§ **Provided data**:
◇ ◇ ◇

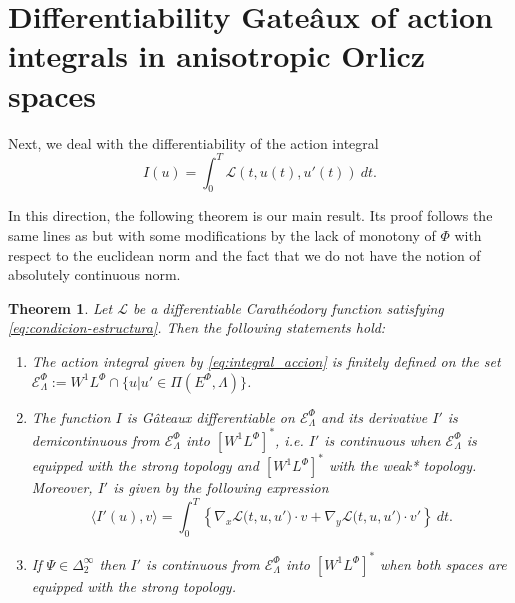 \documentclass[twoside]{article}
\newtheorem{thm}{Theorem}[section]
\theoremstyle{remark}
\newcommand{\lphi}{L^{\Phi}}
\newcommand{\ephi}{E^{\Phi}}
\newcommand{\wphi}{W^{1}\lphi}
\newcommand{\domi}{\mathcal{E}^{\Phi}}
\begin{document}
\section{Differentiability Gate\^aux of action integrals in anisotropic Orlicz spaces}

Next, we deal with the differentiability of the action integral 
\begin{equation}\label{eq:integral_accion}
I(u)=\int_{0}^T \mathcal{L}(t,u(t),u'(t))\ dt.
\end{equation}

In this direction, the following theorem is our main result. Its proof follows the same lines as \cite[Th. 3.2]{ABGMS2015} but with some modifications by the lack of monotony of $\Phi$ with  respect to the euclidean norm and the fact that we do not have the notion of absolutely continuous norm.


\begin{thm}\label{teo:diferenciabilidad}
Let $\mathcal{L}$ be a differentiable Carath\'eodory function satisfying \eqref{eq:condicion-estructura}.
Then the following statements hold:
\begin{enumerate}
\item \label{it:T1item1} \label{A1} The action integral given by \eqref{eq:integral_accion}
is finitely defined on the set $\domi_{\Lambda}:=W^{1}\lphi\cap\{u|u'\in\Pi(\ephi,\Lambda)\}$.

\item\label{it:T1item3} The function  $I$ is G\^ateaux differentiable on $\domi_{\Lambda}$ and  its derivative $I'$ is demicontinuous from 
$\domi_{\Lambda}$  into $\left[\wphi \right]^*$, i.e. $I'$ is continuous when $\domi_{\Lambda}$ is equipped with the strong topology and   $\left[\wphi \right]^*$ with the weak* topology. Moreover, $I'$ is given by the following expression
\begin{equation}\label{eq:DerAccion}
\langle  I'(u),v\rangle= \int_0^T \left\{\nabla_x\mathcal{L}\big(t,u,u'\big)\cdot v
+ \nabla_y\mathcal{L}\big(t,u,u'\big)\cdot v'\right\} \ dt.
\end{equation}

\item\label{it:T1item4}  If  $\Psi \in \Delta^{\infty}_2$ then 
  $I'$ is continuous from $\domi_{\Lambda}$ into $\left[\wphi\right]^*$ when both spaces are equipped with the strong topology.
\end{enumerate}
\end{thm}
\end{document}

◇ ◇ ◇

§ **What the task asks**:
Would you mind returning each entry above word for word, skipping the images?

§ **Solution to the problem**:
 \documentclass[twoside]{article}
\newtheorem{thm}{Theorem}[section]
\theoremstyle{remark}
\newcommand{\lphi}{L^{\Phi}}
\newcommand{\ephi}{E^{\Phi}}
\newcommand{\wphi}{W^{1}\lphi}
\newcommand{\domi}{\mathcal{E}^{\Phi}}
\begin{document}
\section{Differentiability Gate\^aux of action integrals in anisotropic Orlicz spaces}

Next, we deal with the differentiability of the action integral 
\begin{equation}\label{eq:integral_accion}
I(u)=\int_{0}^T \mathcal{L}(t,u(t),u'(t))\ dt.
\end{equation}

In this direction, the following theorem is our main result. Its proof follows the same lines as \cite[Th. 3.2]{ABGMS2015} but with some modifications by the lack of monotony of $\Phi$ with  respect to the euclidean norm and the fact that we do not have the notion of absolutely continuous norm.


\begin{thm}\label{teo:diferenciabilidad}
Let $\mathcal{L}$ be a differentiable Carath\'eodory function satisfying \eqref{eq:condicion-estructura}.
Then the following statements hold:
\begin{enumerate}
\item \label{it:T1item1} \label{A1} The action integral given by \eqref{eq:integral_accion}
is finitely defined on the set $\domi_{\Lambda}:=W^{1}\lphi\cap\{u|u'\in\Pi(\ephi,\Lambda)\}$.

\item\label{it:T1item3} The function  $I$ is G\^ateaux differentiable on $\domi_{\Lambda}$ and  its derivative $I'$ is demicontinuous from 
$\domi_{\Lambda}$  into $\left[\wphi \right]^*$, i.e. $I'$ is continuous when $\domi_{\Lambda}$ is equipped with the strong topology and   $\left[\wphi \right]^*$ with the weak* topology. Moreover, $I'$ is given by the following expression
\begin{equation}\label{eq:DerAccion}
\langle  I'(u),v\rangle= \int_0^T \left\{\nabla_x\mathcal{L}\big(t,u,u'\big)\cdot v
+ \nabla_y\mathcal{L}\big(t,u,u'\big)\cdot v'\right\} \ dt.
\end{equation}

\item\label{it:T1item4}  If  $\Psi \in \Delta^{\infty}_2$ then 
  $I'$ is continuous from $\domi_{\Lambda}$ into $\left[\wphi\right]^*$ when both spaces are equipped with the strong topology.
\end{enumerate}
\end{thm}
\end{document}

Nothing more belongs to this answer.